Exercise prompt: Reproduce the records below exactly, but only between the lines holding "6. 서보모터로 신호를 보내 동작 확인." and "of 1-d distributions", inclusive.

Data to process:
··········

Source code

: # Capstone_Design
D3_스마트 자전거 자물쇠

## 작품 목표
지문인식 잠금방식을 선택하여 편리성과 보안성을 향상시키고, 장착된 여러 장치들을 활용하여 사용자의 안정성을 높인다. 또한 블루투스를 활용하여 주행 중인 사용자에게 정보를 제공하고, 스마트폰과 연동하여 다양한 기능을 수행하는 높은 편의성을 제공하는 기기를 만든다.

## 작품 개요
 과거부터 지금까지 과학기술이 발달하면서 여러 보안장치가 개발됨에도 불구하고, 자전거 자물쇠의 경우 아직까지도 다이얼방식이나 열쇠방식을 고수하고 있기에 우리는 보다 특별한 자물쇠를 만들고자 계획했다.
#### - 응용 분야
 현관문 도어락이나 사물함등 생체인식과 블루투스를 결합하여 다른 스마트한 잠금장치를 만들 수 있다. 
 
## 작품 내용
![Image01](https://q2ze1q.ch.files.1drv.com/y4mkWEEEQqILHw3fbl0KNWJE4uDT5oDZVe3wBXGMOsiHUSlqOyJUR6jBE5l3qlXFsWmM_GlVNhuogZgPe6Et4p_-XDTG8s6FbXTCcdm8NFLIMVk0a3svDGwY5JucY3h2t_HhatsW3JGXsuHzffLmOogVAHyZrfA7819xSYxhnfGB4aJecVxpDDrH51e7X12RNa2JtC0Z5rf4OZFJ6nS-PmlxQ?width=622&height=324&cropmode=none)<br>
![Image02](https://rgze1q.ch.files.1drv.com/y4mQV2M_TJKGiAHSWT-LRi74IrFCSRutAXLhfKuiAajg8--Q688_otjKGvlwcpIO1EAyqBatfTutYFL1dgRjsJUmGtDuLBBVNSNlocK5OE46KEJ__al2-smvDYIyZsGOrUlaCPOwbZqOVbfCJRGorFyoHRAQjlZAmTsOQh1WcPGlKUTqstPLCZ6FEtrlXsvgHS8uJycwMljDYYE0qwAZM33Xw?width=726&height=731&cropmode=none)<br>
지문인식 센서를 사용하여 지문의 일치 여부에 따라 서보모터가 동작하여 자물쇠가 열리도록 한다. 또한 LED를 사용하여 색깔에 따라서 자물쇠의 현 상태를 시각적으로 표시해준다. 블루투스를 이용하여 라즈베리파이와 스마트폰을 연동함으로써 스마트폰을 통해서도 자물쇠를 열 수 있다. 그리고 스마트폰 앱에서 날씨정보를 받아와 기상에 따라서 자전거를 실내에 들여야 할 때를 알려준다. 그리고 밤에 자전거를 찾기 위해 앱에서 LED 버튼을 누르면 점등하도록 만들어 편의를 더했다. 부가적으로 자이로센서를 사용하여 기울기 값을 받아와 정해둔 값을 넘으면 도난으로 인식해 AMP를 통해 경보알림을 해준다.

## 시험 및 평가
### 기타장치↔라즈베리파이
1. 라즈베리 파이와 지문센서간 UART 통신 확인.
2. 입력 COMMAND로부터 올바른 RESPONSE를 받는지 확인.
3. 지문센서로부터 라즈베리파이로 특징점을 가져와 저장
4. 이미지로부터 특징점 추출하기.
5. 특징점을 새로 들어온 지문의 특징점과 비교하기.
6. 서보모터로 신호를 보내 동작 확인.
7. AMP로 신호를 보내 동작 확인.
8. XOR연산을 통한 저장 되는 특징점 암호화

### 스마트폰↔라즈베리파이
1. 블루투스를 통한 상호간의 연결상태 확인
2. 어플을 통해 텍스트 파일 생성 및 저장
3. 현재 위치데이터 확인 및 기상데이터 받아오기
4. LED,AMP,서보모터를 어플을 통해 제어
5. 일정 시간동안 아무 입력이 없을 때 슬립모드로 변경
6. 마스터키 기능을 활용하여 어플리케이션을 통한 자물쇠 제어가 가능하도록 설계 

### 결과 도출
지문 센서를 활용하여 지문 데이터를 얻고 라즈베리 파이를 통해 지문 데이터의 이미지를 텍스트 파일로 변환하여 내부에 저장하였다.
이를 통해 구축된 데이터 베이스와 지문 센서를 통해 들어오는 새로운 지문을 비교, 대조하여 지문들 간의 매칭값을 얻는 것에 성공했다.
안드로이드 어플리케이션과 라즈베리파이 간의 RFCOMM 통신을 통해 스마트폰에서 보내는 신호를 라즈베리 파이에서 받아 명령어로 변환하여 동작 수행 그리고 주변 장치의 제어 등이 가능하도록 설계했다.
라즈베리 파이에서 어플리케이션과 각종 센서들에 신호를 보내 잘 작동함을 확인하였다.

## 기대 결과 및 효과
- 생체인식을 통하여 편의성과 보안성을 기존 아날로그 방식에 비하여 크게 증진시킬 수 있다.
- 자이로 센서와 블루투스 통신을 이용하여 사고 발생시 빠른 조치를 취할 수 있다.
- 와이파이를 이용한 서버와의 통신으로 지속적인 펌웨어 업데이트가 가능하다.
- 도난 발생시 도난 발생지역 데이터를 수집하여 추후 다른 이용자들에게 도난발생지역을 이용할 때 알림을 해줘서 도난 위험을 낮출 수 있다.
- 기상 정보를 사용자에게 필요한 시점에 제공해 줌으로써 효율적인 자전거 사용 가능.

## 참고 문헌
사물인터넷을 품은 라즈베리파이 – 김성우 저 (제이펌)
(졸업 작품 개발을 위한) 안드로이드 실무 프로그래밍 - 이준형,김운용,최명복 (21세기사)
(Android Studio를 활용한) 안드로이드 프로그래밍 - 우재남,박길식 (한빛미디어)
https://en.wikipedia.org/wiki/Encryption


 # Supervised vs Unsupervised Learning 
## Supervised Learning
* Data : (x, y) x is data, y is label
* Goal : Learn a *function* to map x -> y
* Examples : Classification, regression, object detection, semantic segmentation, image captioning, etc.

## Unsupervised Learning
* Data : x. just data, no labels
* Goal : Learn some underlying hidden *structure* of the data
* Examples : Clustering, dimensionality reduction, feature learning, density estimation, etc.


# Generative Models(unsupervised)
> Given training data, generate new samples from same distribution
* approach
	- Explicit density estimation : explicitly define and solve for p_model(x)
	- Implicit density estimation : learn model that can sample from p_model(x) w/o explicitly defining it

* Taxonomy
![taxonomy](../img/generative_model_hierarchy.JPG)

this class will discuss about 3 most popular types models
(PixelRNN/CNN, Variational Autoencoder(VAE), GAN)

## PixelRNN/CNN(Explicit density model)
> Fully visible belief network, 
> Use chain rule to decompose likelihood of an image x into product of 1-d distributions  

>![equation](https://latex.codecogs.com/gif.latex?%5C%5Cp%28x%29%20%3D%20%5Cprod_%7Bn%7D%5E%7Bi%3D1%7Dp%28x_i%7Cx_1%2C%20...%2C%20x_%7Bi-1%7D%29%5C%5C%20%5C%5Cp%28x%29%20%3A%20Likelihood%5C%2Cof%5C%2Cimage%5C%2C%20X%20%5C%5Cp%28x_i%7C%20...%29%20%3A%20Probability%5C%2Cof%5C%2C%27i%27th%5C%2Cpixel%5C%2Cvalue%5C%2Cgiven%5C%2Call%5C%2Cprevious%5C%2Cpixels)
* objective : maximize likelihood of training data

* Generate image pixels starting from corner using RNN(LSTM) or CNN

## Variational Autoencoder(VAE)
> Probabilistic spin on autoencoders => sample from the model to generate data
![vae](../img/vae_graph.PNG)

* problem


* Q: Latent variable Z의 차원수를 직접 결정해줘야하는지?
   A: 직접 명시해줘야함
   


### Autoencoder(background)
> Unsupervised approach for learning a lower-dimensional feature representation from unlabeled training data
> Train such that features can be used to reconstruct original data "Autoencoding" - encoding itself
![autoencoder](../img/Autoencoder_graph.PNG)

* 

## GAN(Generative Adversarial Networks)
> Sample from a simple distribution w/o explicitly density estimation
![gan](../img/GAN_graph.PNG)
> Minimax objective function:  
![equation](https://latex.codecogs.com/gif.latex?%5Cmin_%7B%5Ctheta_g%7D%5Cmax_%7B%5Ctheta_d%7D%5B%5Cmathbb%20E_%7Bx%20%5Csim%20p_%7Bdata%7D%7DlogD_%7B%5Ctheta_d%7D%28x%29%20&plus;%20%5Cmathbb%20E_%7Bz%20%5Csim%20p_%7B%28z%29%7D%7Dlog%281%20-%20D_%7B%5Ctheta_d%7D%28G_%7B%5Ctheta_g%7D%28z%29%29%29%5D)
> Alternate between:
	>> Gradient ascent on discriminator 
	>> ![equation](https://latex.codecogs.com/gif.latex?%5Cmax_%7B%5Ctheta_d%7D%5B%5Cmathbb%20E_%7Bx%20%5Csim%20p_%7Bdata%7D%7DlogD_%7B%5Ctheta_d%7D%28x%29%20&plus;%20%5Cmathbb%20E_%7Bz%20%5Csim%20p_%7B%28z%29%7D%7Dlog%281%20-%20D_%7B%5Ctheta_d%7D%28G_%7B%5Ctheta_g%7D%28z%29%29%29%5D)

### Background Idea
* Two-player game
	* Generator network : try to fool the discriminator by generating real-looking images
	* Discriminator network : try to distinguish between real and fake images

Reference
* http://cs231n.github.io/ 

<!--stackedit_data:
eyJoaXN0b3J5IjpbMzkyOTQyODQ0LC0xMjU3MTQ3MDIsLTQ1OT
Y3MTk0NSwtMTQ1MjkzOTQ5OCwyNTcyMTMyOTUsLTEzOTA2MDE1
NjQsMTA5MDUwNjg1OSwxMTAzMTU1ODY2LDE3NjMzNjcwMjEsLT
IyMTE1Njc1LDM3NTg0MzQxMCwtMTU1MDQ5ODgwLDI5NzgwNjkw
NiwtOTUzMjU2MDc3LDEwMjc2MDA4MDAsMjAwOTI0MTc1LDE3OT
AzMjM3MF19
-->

··········

Task response:
6. 서보모터로 신호를 보내 동작 확인.
7. AMP로 신호를 보내 동작 확인.
8. XOR연산을 통한 저장 되는 특징점 암호화

### 스마트폰↔라즈베리파이
1. 블루투스를 통한 상호간의 연결상태 확인
2. 어플을 통해 텍스트 파일 생성 및 저장
3. 현재 위치데이터 확인 및 기상데이터 받아오기
4. LED,AMP,서보모터를 어플을 통해 제어
5. 일정 시간동안 아무 입력이 없을 때 슬립모드로 변경
6. 마스터키 기능을 활용하여 어플리케이션을 통한 자물쇠 제어가 가능하도록 설계 

### 결과 도출
지문 센서를 활용하여 지문 데이터를 얻고 라즈베리 파이를 통해 지문 데이터의 이미지를 텍스트 파일로 변환하여 내부에 저장하였다.
이를 통해 구축된 데이터 베이스와 지문 센서를 통해 들어오는 새로운 지문을 비교, 대조하여 지문들 간의 매칭값을 얻는 것에 성공했다.
안드로이드 어플리케이션과 라즈베리파이 간의 RFCOMM 통신을 통해 스마트폰에서 보내는 신호를 라즈베리 파이에서 받아 명령어로 변환하여 동작 수행 그리고 주변 장치의 제어 등이 가능하도록 설계했다.
라즈베리 파이에서 어플리케이션과 각종 센서들에 신호를 보내 잘 작동함을 확인하였다.

## 기대 결과 및 효과
- 생체인식을 통하여 편의성과 보안성을 기존 아날로그 방식에 비하여 크게 증진시킬 수 있다.
- 자이로 센서와 블루투스 통신을 이용하여 사고 발생시 빠른 조치를 취할 수 있다.
- 와이파이를 이용한 서버와의 통신으로 지속적인 펌웨어 업데이트가 가능하다.
- 도난 발생시 도난 발생지역 데이터를 수집하여 추후 다른 이용자들에게 도난발생지역을 이용할 때 알림을 해줘서 도난 위험을 낮출 수 있다.
- 기상 정보를 사용자에게 필요한 시점에 제공해 줌으로써 효율적인 자전거 사용 가능.

## 참고 문헌
사물인터넷을 품은 라즈베리파이 – 김성우 저 (제이펌)
(졸업 작품 개발을 위한) 안드로이드 실무 프로그래밍 - 이준형,김운용,최명복 (21세기사)
(Android Studio를 활용한) 안드로이드 프로그래밍 - 우재남,박길식 (한빛미디어)
https://en.wikipedia.org/wiki/Encryption


 # Supervised vs Unsupervised Learning 
## Supervised Learning
* Data : (x, y) x is data, y is label
* Goal : Learn a *function* to map x -> y
* Examples : Classification, regression, object detection, semantic segmentation, image captioning, etc.

## Unsupervised Learning
* Data : x. just data, no labels
* Goal : Learn some underlying hidden *structure* of the data
* Examples : Clustering, dimensionality reduction, feature learning, density estimation, etc.


# Generative Models(unsupervised)
> Given training data, generate new samples from same distribution
* approach
	- Explicit density estimation : explicitly define and solve for p_model(x)
	- Implicit density estimation : learn model that can sample from p_model(x) w/o explicitly defining it

* Taxonomy
![taxonomy](../img/generative_model_hierarchy.JPG)

this class will discuss about 3 most popular types models
(PixelRNN/CNN, Variational Autoencoder(VAE), GAN)

## PixelRNN/CNN(Explicit density model)
> Fully visible belief network, 
> Use chain rule to decompose likelihood of an image x into product of 1-d distributions  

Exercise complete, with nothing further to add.